O pescador repetiu a música várias vezes quando viu que a baleia se distanciava e ela incrivelmente voltou para perto da costa. Se conhecem, pensei, e essa canção é para chamá-la. Ela ao mesmo tempo emitia sons incríveis, que com certeza dentro da água soariam muito mais forte. As baleias cantam dentro da água, se comunicam a milhares de quilômetros de distância. Não precisam de telefone, nem de internet. O som viaja muito mais rápido dentro da água que pelo ar.


Comecei a cantar a canção com ele, já que me fez um gesto como convite. São Cão cantou do seu jeito, uivando e olhando para o céu, e o biguá nos acompanhou com sons muito originais, além do bater de suas asas enormes. De repente, a baleia lançou um jato em forma de V, maior que os anteriores, como se estivesse aplaudindo, deu um salto incrível e ao cair fez um som estrondoso no mar que espantou todas as gaivotas que estavam nele. O que mais se podia pedir, tudo aquilo era como um filme! Ela se despediu e se foi. Ou talvez tenha dito apenas um “até logo”. Vimos que ela se distanciava, sabendo que no mar uma amiga imensa sempre estaria feliz em se reencontrar conosco. O pescador sorriu para nós e seguiu seu caminho. O biguá voou até outras rochas onde havia mais de sua espécie e São Cão e eu ficamos em silêncio olhando o mar. Este encontro mudou para sempre a minha vida.

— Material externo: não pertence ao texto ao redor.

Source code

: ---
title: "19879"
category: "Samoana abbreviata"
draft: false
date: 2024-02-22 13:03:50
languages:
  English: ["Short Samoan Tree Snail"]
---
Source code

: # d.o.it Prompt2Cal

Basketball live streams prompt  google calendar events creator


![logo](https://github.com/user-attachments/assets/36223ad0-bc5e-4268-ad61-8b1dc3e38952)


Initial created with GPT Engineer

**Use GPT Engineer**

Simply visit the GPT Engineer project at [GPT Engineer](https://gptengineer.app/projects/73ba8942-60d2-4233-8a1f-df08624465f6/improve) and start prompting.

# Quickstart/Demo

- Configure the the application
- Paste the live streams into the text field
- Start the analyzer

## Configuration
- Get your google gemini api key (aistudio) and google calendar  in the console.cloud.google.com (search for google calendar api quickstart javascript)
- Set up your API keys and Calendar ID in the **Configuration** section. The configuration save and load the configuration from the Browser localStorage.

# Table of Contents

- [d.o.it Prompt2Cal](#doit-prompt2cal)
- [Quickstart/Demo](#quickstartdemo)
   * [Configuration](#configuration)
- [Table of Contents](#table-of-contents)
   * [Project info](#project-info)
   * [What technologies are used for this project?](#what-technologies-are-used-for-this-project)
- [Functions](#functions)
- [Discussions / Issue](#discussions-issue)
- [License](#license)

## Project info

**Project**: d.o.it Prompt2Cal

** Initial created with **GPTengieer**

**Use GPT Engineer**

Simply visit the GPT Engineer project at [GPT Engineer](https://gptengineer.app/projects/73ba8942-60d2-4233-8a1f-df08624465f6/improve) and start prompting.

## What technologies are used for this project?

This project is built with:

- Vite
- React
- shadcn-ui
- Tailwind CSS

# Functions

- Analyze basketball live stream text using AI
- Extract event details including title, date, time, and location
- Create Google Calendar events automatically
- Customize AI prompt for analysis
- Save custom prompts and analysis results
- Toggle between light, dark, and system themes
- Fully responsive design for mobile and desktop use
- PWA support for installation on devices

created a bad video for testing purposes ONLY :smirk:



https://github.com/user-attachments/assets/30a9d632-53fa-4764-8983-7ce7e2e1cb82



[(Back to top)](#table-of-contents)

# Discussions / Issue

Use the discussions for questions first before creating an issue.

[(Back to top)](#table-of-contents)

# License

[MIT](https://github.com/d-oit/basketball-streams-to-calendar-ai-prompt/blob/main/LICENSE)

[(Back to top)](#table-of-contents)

Estou te escrevendo do Cabo Polonio agora, um lugar junto ao mar onde tem um farol, pescadores, gente muito linda, músicos, artistas de todo tipo. Aqui não entram carros. É preciso atravessar as dunas usando veículos adaptados para isso. É um lugar precioso e ficarei alguns dias por aqui até decidir como vou continuar a viagem. O pôr-do-sol e o amanhecer aqui são mágicos, e a música do Oceano Atlântico me acompanha para que tome uma boa decisão. Porque uma parte de mim quer ficar aqui para sempre, com meu amigo peludo. Outra parte me diz que devo seguir viagem, e que nos encontraremos magicamente de novo. Sei que ele ficará bem, todos o amam e ele ama a todos.

Fiz uma canção para São Cão e ele fica tão feliz quando a canto.. não para de mexer a cauda. Sinto que por telepatia, ele me ajudou com a letra. Ou melhor, tenho certeza. Se chama Cantocão e aí vai:


“A cauda se mexe sozinha

se mexe sozinha
se mexe
não importa se tem sol ou se chove
ou se chove com sol
sozinha se mexe

não tem como comparar minha sorte

de te ter por perto e te amar
tão simples amar e ser amado
para isso eu estou tão bem preparado

por isso vim para o planeta

encarregado dessa grande missão
por isso digo: vamo que vamo!
até elevar a vibração
e fazer com que todo mundo ria
e se abra enfim de coração
e reine sempre a alegria.

 

Meu queridíssimo amigo, te mando um abraço imenso, te levo sempre no meu coração e logo te escreverei de um algum outro lindo canto da América.